Chapter Text
It's been flesh for less than a day when it first sees her. It doesn't know how long it was a sword, before it woke up with lungs and a heart that beats, but it doesn't think it matters. The creature is still working to understand everything its eyes see, but this visitor is less immediately aggressive than the other three humans it has seen so far, the ones that panicked when they found a body where the sword should be. It's not entirely sure the visitor is human, with the triangle ears on her head and tail flicking behind her, but she's a person at least.
Claws glint on her fingers when she drops a tray into the cell. The mush on it is gray, and it splatters a little when the tray hits the floor. She closes the door to the room loudly when she leaves. When the creature trails its new fingers through the mush, it's gritty under its fingers. Textures are new, in general, but it knows this one from the whetstone that used to grind along its blade, back when there was someone who cared to keep it sharp.

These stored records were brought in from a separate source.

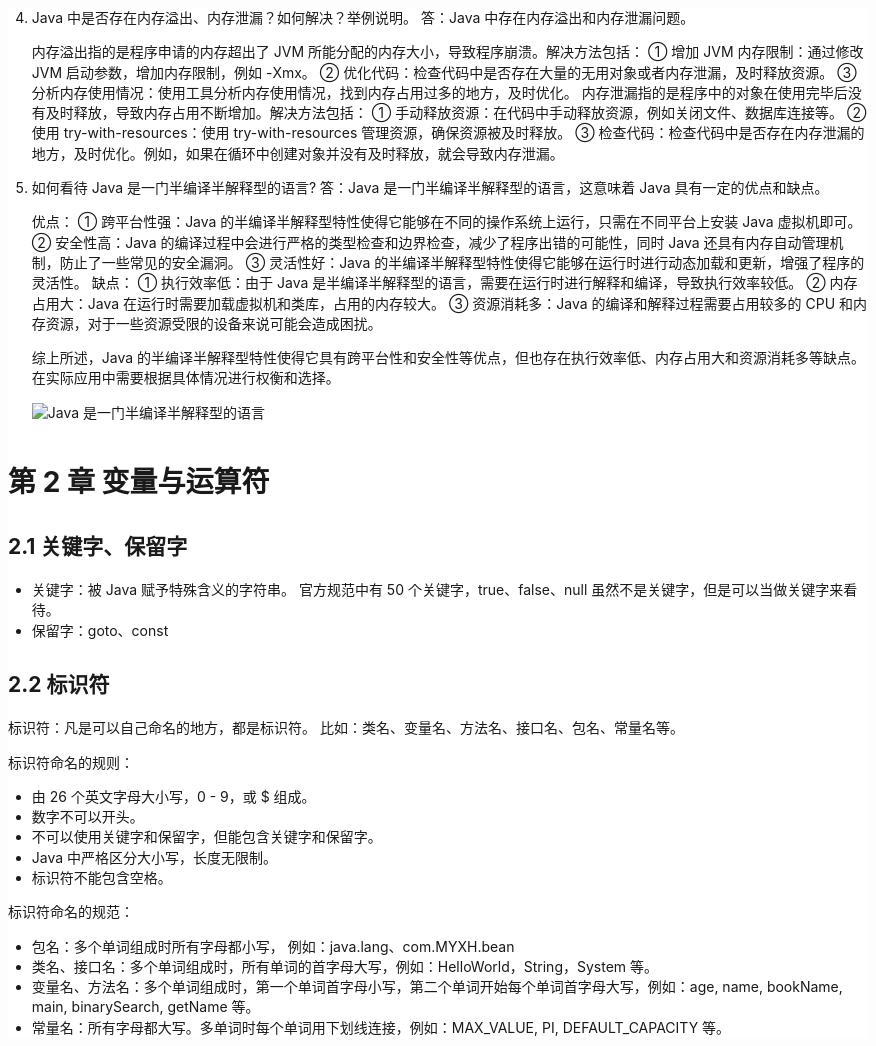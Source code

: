 4. Java 中是否存在内存溢出、内存泄漏？如何解决？举例说明。
   答：Java 中存在内存溢出和内存泄漏问题。

   内存溢出指的是程序申请的内存超出了 JVM 所能分配的内存大小，导致程序崩溃。解决方法包括：
   ① 增加 JVM 内存限制：通过修改 JVM 启动参数，增加内存限制，例如 -Xmx。
   ② 优化代码：检查代码中是否存在大量的无用对象或者内存泄漏，及时释放资源。
   ③ 分析内存使用情况：使用工具分析内存使用情况，找到内存占用过多的地方，及时优化。
   内存泄漏指的是程序中的对象在使用完毕后没有及时释放，导致内存占用不断增加。解决方法包括：
   ① 手动释放资源：在代码中手动释放资源，例如关闭文件、数据库连接等。
   ② 使用 try-with-resources：使用 try-with-resources 管理资源，确保资源被及时释放。
   ③ 检查代码：检查代码中是否存在内存泄漏的地方，及时优化。例如，如果在循环中创建对象并没有及时释放，就会导致内存泄漏。

5. 如何看待 Java 是一门半编译半解释型的语言?
   答：Java 是一门半编译半解释型的语言，这意味着 Java 具有一定的优点和缺点。

   优点：
   ① 跨平台性强：Java 的半编译半解释型特性使得它能够在不同的操作系统上运行，只需在不同平台上安装 Java 虚拟机即可。
   ② 安全性高：Java 的编译过程中会进行严格的类型检查和边界检查，减少了程序出错的可能性，同时 Java 还具有内存自动管理机制，防止了一些常见的安全漏洞。
   ③ 灵活性好：Java 的半编译半解释型特性使得它能够在运行时进行动态加载和更新，增强了程序的灵活性。
   缺点：
   ① 执行效率低：由于 Java 是半编译半解释型的语言，需要在运行时进行解释和编译，导致执行效率较低。
   ② 内存占用大：Java 在运行时需要加载虚拟机和类库，占用的内存较大。
   ③ 资源消耗多：Java 的编译和解释过程需要占用较多的 CPU 和内存资源，对于一些资源受限的设备来说可能会造成困扰。

   综上所述，Java 的半编译半解释型特性使得它具有跨平台性和安全性等优点，但也存在执行效率低、内存占用大和资源消耗多等缺点。在实际应用中需要根据具体情况进行权衡和选择。

   ![ Java 是一门半编译半解释型的语言](https://img-blog.csdnimg.cn/2b8e031807a04397a508117d4ebf34f2.png)

# 第 2 章 变量与运算符

## 2.1 关键字、保留字

- 关键字：被 Java 赋予特殊含义的字符串。
  官方规范中有 50 个关键字，true、false、null 虽然不是关键字，但是可以当做关键字来看待。
- 保留字：goto、const

## 2.2 标识符

标识符：凡是可以自己命名的地方，都是标识符。
比如：类名、变量名、方法名、接口名、包名、常量名等。

标识符命名的规则：

- 由 26 个英文字母大小写，0 - 9，或 $ 组成。
- 数字不可以开头。
- 不可以使用关键字和保留字，但能包含关键字和保留字。
- Java 中严格区分大小写，长度无限制。
- 标识符不能包含空格。

标识符命名的规范：

- 包名：多个单词组成时所有字母都小写，
  例如：java.lang、com.MYXH.bean
- 类名、接口名：多个单词组成时，所有单词的首字母大写，例如：HelloWorld，String，System 等。
- 变量名、方法名：多个单词组成时，第一个单词首字母小写，第二个单词开始每个单词首字母大写，例如：age, name, bookName, main, binarySearch, getName 等。
- 常量名：所有字母都大写。多单词时每个单词用下划线连接，例如：MAX_VALUE, PI, DEFAULT_CAPACITY 等。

It doesn't know how long it was a sword. Long enough to understand how the world works. Humans yearn for power. When they see it, they thirst to have it for themselves. The sword had always been a gatekeeper to power, holding it for one of its creators' kind to do what needed to be done, but none of them have existed in centuries. Heroes picked it up and used its power to incapacitate and intimidate and, too rarely, to mend, but that was a long time ago.
For the last century it has been a battery, fueling something deep in the heart of Etheria, and on the day it becomes something else, little changes. After a brief discussion that it can only mostly follow, it switches from a tool propped on a stand to a tool kept in a cage, and soon enough the people who found it are back with needles and tubes for the power they were collecting through the wires that used to wrap around its hilt.
The visitor comes back later, with more mush, and wrinkles her nose at the old tray on the floor. "What, you're too good for rations?"
It blinks. The visitor sits in front of the bars, picking up the spoon on the tray, scooping the mush into it and putting it in her mouth. The creature has seen eating before, and it tries with the rations it has, though it gets as much grit on the skin around its mouth as it gets in. The visitor grimaces, but she wipes at its lips with a cloth when it has no more to eat, like it used to be wiped clean of blood after a battle. It knows enough to know that the movements of her face mean something about the thoughts turning inside her head, but it can't make sense of them.
In the quiet, dark except for the glow of the tubes full of its magic, it tries to mimic what her face did, form words in its mouth. It tries until it bites its tongue and the taste of blood is rich, just the way the sword remembers.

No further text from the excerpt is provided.